Sebagaimana Ibnu Hajar dalam kitab Tuhfatul Muhtaj mengatakan:
قِيلَ يَحْسُنُ تَرْكُهُ لَيْلَةَ أَوَّل الشَّهْرِ وَوَسَطِهِ وَآخِرِهِ لِمَا قِيلَ إنَّ الشَّيْطَانَ يَحْضُرُهُ فِيهِنَّ وَيُرَدُّ بِأَنَّ ذَلِكَ لَمْ يَثْبُتْ فِيهِ شَيْءٌ وَبِفَرْضِهِ الذِّكْرُ الْوَارِدُ يَمْنَعُهُ
“Makruh bagi seseorang berhubungan badan di tiga malam tiap bulannya, yaitu awal bulan, pertengahan bulan, dan akhir bulan’, dikatakan bahwa syaitan hadir jima pada malam-malam ini, dan dikatakan bahwa syaitan-syaitan itu berjimak di malam-malam tersebut.” (Ittihaf Sadat al-Muttaqin Syarh Ihya 'Ulumiddin, Juz. 6 h. 175).
Meski demikian larangan berhubungan intim hanya sampai makruh dan tidak haram. Larangan ini bertujuan supaya umat Islam memperbanyak ibadah, melakukan amalan solih, dan muhasabah diri.

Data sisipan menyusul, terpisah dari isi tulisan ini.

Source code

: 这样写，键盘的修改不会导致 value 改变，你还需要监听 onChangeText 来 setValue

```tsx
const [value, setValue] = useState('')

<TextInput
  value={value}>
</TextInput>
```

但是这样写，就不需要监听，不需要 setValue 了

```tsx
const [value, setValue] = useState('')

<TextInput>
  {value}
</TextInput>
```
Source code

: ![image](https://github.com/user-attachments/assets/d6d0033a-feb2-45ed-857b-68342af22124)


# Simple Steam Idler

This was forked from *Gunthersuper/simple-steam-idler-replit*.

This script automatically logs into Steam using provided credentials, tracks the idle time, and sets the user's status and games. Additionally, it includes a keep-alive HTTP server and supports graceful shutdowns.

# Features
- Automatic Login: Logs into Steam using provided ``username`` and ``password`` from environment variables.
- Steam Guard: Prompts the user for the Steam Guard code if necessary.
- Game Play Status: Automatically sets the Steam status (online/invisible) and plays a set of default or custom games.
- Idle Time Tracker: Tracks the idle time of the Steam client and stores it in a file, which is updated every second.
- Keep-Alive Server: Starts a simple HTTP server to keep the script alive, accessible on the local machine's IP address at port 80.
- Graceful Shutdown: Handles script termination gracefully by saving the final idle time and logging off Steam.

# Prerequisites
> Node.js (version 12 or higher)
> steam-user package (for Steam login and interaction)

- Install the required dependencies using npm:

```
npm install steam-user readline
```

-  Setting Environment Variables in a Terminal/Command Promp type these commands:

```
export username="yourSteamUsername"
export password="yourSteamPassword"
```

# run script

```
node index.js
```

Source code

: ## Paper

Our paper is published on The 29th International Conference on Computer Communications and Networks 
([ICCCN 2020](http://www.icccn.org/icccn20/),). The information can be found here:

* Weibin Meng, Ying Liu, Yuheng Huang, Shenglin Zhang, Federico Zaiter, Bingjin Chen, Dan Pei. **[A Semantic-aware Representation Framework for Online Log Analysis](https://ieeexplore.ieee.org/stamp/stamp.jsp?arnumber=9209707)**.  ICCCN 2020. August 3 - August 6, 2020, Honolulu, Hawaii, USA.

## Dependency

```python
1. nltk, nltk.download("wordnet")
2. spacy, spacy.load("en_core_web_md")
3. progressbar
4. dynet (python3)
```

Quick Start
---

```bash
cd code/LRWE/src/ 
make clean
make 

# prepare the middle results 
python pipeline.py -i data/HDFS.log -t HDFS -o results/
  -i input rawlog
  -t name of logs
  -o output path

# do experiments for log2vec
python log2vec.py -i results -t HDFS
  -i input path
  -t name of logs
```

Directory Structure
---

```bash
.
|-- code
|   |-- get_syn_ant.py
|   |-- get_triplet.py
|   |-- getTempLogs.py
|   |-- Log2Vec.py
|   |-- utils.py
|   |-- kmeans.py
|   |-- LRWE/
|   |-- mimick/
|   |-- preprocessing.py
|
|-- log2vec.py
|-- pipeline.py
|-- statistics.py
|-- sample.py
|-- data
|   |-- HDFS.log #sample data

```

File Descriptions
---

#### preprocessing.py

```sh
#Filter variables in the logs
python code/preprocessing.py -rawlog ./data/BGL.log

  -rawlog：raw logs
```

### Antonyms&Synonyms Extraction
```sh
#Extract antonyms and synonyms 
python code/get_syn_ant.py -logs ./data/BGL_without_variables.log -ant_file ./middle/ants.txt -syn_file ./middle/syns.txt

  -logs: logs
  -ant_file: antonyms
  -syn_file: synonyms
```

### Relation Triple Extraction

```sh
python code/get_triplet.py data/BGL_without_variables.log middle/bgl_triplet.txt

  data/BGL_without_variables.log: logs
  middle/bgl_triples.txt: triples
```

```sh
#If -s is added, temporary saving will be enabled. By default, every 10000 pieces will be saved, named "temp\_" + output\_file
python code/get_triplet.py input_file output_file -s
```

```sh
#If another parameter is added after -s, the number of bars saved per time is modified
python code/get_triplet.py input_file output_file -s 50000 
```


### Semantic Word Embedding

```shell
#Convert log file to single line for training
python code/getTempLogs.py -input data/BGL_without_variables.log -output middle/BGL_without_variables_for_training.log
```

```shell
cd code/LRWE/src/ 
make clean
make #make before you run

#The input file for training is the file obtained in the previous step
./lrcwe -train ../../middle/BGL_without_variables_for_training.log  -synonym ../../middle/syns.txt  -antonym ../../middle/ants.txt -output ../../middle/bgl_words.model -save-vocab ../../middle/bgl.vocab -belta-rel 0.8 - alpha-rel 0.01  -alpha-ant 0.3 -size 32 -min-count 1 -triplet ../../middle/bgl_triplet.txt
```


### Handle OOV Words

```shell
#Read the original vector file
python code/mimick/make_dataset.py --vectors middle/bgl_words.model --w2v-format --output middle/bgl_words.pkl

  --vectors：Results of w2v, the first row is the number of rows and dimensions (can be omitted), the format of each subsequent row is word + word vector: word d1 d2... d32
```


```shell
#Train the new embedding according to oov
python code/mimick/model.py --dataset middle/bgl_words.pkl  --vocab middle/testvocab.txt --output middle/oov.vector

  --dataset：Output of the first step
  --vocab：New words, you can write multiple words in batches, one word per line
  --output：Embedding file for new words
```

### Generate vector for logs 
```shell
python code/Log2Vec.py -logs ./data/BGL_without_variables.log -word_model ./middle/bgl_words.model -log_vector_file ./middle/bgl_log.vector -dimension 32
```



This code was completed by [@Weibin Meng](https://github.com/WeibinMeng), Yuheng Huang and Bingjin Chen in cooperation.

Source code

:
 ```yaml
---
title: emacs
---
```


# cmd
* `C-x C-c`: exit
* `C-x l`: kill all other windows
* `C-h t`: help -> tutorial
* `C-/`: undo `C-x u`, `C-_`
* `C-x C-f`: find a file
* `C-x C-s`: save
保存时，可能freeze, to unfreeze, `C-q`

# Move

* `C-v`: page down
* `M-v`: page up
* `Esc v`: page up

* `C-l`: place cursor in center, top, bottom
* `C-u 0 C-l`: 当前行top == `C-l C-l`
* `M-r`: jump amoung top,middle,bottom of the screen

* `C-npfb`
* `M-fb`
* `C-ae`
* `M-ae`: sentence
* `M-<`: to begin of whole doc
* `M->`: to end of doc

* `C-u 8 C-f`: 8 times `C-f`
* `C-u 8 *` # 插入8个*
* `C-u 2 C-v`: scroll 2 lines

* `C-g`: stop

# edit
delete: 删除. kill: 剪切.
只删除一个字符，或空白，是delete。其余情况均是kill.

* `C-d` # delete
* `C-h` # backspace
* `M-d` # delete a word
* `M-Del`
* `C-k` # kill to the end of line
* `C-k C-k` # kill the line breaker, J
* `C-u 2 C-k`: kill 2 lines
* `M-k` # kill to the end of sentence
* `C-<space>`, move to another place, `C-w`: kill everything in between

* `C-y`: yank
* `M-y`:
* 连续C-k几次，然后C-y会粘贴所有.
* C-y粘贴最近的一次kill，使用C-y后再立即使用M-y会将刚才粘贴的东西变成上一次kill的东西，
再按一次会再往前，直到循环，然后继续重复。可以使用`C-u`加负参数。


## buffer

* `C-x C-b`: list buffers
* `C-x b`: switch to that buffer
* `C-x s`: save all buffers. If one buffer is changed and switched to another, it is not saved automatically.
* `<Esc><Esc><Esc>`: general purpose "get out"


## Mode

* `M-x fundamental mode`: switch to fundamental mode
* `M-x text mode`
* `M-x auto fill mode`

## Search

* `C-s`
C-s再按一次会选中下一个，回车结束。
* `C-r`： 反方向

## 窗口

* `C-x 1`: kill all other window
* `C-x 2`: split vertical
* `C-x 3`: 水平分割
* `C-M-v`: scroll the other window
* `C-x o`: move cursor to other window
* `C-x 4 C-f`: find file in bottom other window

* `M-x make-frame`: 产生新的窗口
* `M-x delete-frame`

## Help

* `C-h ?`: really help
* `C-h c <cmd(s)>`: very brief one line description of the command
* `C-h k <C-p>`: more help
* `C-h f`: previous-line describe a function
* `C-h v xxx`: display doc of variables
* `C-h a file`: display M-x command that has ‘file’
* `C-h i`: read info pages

Malam 1 Suro merupakan malam mustajab. Dimana pada malam ini segala doa akan diijabah. Untuk itu umat Islam disarankan memperbanyak dzikir dan berdoa.
Namun, sebagian membantah pernyataan tersebut. Jika didasarkan pada ilmu fiqih, melakukan hubungan intim di malam 1 Suro adalah mubah. Kecuali pada situasi tertentu seperti haid atau sedang berhaji, umroh, puasa dan lainnya.
"Dalil kami untuk menanggapi argumentasi semua pendapat di atas adalah seperti yang dikemukakan Ibnu al-Mundzir bahwa berhubungan badan hukumnya boleh karena itu kita tidak bisa melarang dan memakruhkannya tanpa dalil. (Al-Majmu' Juz. 2, h. 241).